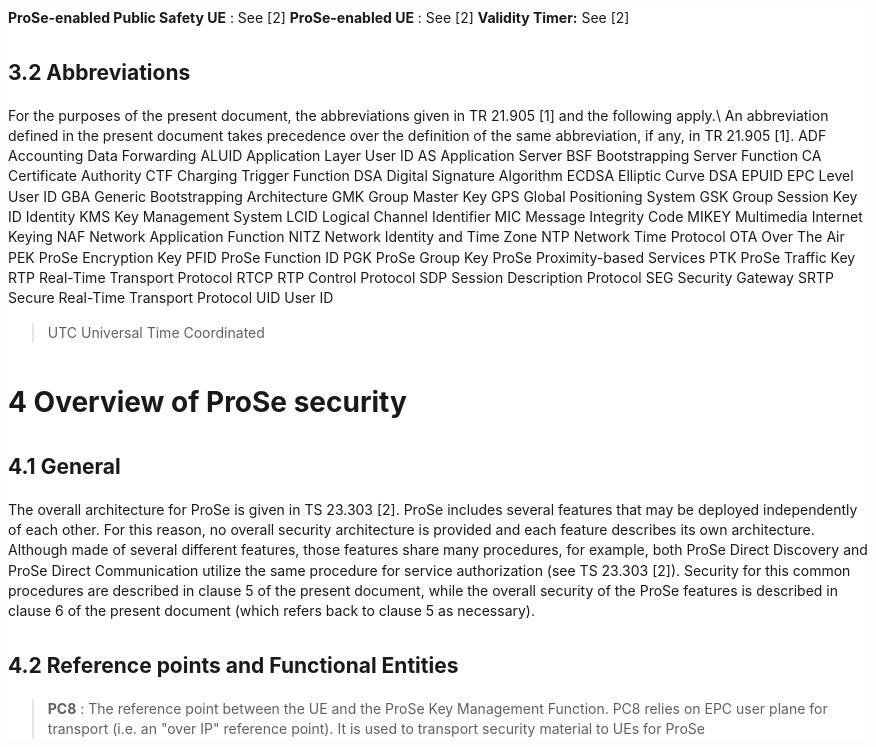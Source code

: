 **ProSe-enabled Public Safety UE** : See [2]
**ProSe-enabled UE** : See [2]
**Validity Timer:** See [2]
## 3.2 Abbreviations
For the purposes of the present document, the abbreviations given in TR 21.905
[1] and the following apply.\ An abbreviation defined in the present document
takes precedence over the definition of the same abbreviation, if any, in TR
21.905 [1].
ADF Accounting Data Forwarding
ALUID Application Layer User ID
AS Application Server
BSF Bootstrapping Server Function
CA Certificate Authority
CTF Charging Trigger Function
DSA Digital Signature Algorithm
ECDSA Elliptic Curve DSA
EPUID EPC Level User ID
GBA Generic Bootstrapping Architecture
GMK Group Master Key
GPS Global Positioning System
GSK Group Session Key
ID Identity
KMS Key Management System
LCID Logical Channel Identifier
MIC Message Integrity Code
MIKEY Multimedia Internet Keying
NAF Network Application Function
NITZ Network Identity and Time Zone
NTP Network Time Protocol
OTA Over The Air
PEK ProSe Encryption Key
PFID ProSe Function ID
PGK ProSe Group Key
ProSe Proximity-based Services
PTK ProSe Traffic Key
RTP Real-Time Transport Protocol
RTCP RTP Control Protocol
SDP Session Description Protocol
SEG Security Gateway
SRTP Secure Real-Time Transport Protocol
UID User ID
> UTC Universal Time Coordinated
# 4 Overview of ProSe security
## 4.1 General
The overall architecture for ProSe is given in TS 23.303 [2]. ProSe includes
several features that may be deployed independently of each other. For this
reason, no overall security architecture is provided and each feature
describes its own architecture.
Although made of several different features, those features share many
procedures, for example, both ProSe Direct Discovery and ProSe Direct
Communication utilize the same procedure for service authorization (see TS
23.303 [2]). Security for this common procedures are described in clause 5 of
the present document, while the overall security of the ProSe features is
described in clause 6 of the present document (which refers back to clause 5
as necessary).
## 4.2 Reference points and Functional Entities
> **PC8** : The reference point between the UE and the ProSe Key Management
> Function. PC8 relies on EPC user plane for transport (i.e. an \"over IP\"
> reference point). It is used to transport security material to UEs for ProSe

▬▬▬

EXERCISE PROMPT
Copy out the material above in full and exactly, but with no pictures.

RESULT
Source code

: **ProSe-enabled Public Safety UE** : See [2]
**ProSe-enabled UE** : See [2]
**Validity Timer:** See [2]
## 3.2 Abbreviations
For the purposes of the present document, the abbreviations given in TR 21.905
[1] and the following apply.\ An abbreviation defined in the present document
takes precedence over the definition of the same abbreviation, if any, in TR
21.905 [1].
ADF Accounting Data Forwarding
ALUID Application Layer User ID
AS Application Server
BSF Bootstrapping Server Function
CA Certificate Authority
CTF Charging Trigger Function
DSA Digital Signature Algorithm
ECDSA Elliptic Curve DSA
EPUID EPC Level User ID
GBA Generic Bootstrapping Architecture
GMK Group Master Key
GPS Global Positioning System
GSK Group Session Key
ID Identity
KMS Key Management System
LCID Logical Channel Identifier
MIC Message Integrity Code
MIKEY Multimedia Internet Keying
NAF Network Application Function
NITZ Network Identity and Time Zone
NTP Network Time Protocol
OTA Over The Air
PEK ProSe Encryption Key
PFID ProSe Function ID
PGK ProSe Group Key
ProSe Proximity-based Services
PTK ProSe Traffic Key
RTP Real-Time Transport Protocol
RTCP RTP Control Protocol
SDP Session Description Protocol
SEG Security Gateway
SRTP Secure Real-Time Transport Protocol
UID User ID
> UTC Universal Time Coordinated
# 4 Overview of ProSe security
## 4.1 General
The overall architecture for ProSe is given in TS 23.303 [2]. ProSe includes
several features that may be deployed independently of each other. For this
reason, no overall security architecture is provided and each feature
describes its own architecture.
Although made of several different features, those features share many
procedures, for example, both ProSe Direct Discovery and ProSe Direct
Communication utilize the same procedure for service authorization (see TS
23.303 [2]). Security for this common procedures are described in clause 5 of
the present document, while the overall security of the ProSe features is
described in clause 6 of the present document (which refers back to clause 5
as necessary).
## 4.2 Reference points and Functional Entities
> **PC8** : The reference point between the UE and the ProSe Key Management
> Function. PC8 relies on EPC user plane for transport (i.e. an \"over IP\"
> reference point). It is used to transport security material to UEs for ProSe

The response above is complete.